Converting from Internet Information Services (IIS)

  • Download Chrome portable and extract it
  • Let your website run under the ApplicationPool identity
  • Copy the files to the same location as where your project exists on the webserver
  • Reference the ChromeHtmlToPdfLib.dll from your webproject
  • Call the converter.ConverToPdf method from code

Thats it.

If you get strange errors when starting Chrome than this is due to the account that is used to run your site.

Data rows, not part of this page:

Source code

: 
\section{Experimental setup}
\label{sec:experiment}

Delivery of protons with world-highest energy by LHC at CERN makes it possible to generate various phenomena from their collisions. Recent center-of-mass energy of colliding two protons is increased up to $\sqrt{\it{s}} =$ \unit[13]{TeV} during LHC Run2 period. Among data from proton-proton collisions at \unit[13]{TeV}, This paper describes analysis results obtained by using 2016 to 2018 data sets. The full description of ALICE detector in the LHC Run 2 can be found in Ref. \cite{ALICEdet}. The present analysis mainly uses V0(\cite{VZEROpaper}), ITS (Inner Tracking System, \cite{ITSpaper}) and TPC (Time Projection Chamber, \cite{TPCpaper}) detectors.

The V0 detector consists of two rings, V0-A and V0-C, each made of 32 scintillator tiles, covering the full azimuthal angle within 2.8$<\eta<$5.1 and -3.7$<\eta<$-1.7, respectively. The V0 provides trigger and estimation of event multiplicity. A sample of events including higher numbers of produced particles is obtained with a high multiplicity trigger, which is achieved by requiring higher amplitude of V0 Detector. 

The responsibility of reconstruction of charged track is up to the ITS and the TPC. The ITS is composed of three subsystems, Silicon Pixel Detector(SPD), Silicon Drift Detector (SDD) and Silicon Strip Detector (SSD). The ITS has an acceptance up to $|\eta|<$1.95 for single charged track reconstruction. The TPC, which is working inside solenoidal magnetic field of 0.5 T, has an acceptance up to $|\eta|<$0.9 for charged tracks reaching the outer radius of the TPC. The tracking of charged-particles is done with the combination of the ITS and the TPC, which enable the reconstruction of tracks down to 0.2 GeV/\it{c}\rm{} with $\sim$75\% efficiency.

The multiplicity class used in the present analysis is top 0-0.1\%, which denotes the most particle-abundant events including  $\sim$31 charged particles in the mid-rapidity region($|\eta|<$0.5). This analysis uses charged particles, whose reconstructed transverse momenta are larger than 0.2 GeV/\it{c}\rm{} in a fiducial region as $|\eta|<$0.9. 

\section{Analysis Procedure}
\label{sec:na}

I had a simular problem and solved it by hosting ChromeHtmlToPdf in a Windows service and making calls to it with a WCF service.

Converting from the command line

ChromeHtmlToPdf.exe --input https://www.google.com --output c:\google.pdf

screenshot

Console app exit codes

0 = successful, 1 = an error occurred

Installing on Linux or macOS

Installing .NET

See this url about how to install .NET on Linux

https://docs.microsoft.com/en-us/dotnet/core/install/linux

And this url about how to install .NET on macOS

https://docs.microsoft.com/en-us/dotnet/core/install/macos

Installing Chrome

See this url about how to install Chrome on Linux

https://support.google.com/chrome/a/answer/9025903?hl=en

And this url about how to install Chrome on macOS

https://support.google.com/chrome/a/answer/7550274?hl=en

Example installing Chrome on Linux Ubuntu

wget -q -O - https://dl-ssl.google.com/linux/linux_signing_key.pub | sudo apt-key add -

sudo sh -c 'echo "deb [arch=amd64] http://dl.google.com/linux/chrome/deb/ stable main" >> /etc/apt/sources.list.d/google.list'

sudo apt-get update

sudo apt-get install google-chrome-stable

google-chrome --version

google-chrome --no-sandbox --user-data-dir

Pre compiled binaries

You can find pre compiled binaries for Windows, Linux and macOS over here

Latest version

https://github.com/Sicos1977/ChromeHtmlToPdf/releases/download/2.6.5/ChromeHtmltoPdf_265.zip

Older versions

https://github.com/Sicos1977/ChromeHtmlToPdf/releases/download/2.6.4/ChromeHtmlToPDF_264.zip https://github.com/Sicos1977/ChromeHtmlToPdf/releases/download/2.6.0/ChromeHtmlToPDF_260.zip https://github.com/Sicos1977/ChromeHtmlToPdf/releases/download/2.5.33/ChromeHtmlToPdf_253.zip https://github.com/Sicos1977/ChromeHtmlToPdf/releases/download/2.5.1/ChromeHtmlToPdf_251.zip https://github.com/Sicos1977/ChromeHtmlToPdf/releases/download/2.2/ChromeHtmlToPdf_220.zip https://github.com/Sicos1977/ChromeHtmlToPdf/releases/download/2.1.6/ChromeHtmlToPdf_216.zip https://github.com/Sicos1977/ChromeHtmlToPdf/releases/download/2.0.11/ChromeHtmlToPdf_211.zip

.NET Core 3.1 for the console app

The console app needs .NET Core 3.1 to run, you can download this framework from here

https://dotnet.microsoft.com/en-us/download/dotnet/3.1

Installing it from scoop the package manager

See this for more information about scoop --> https://scoop.sh/#/

Just run the command from any PowerShell window (thanks to https://github.com/arnos-stuff)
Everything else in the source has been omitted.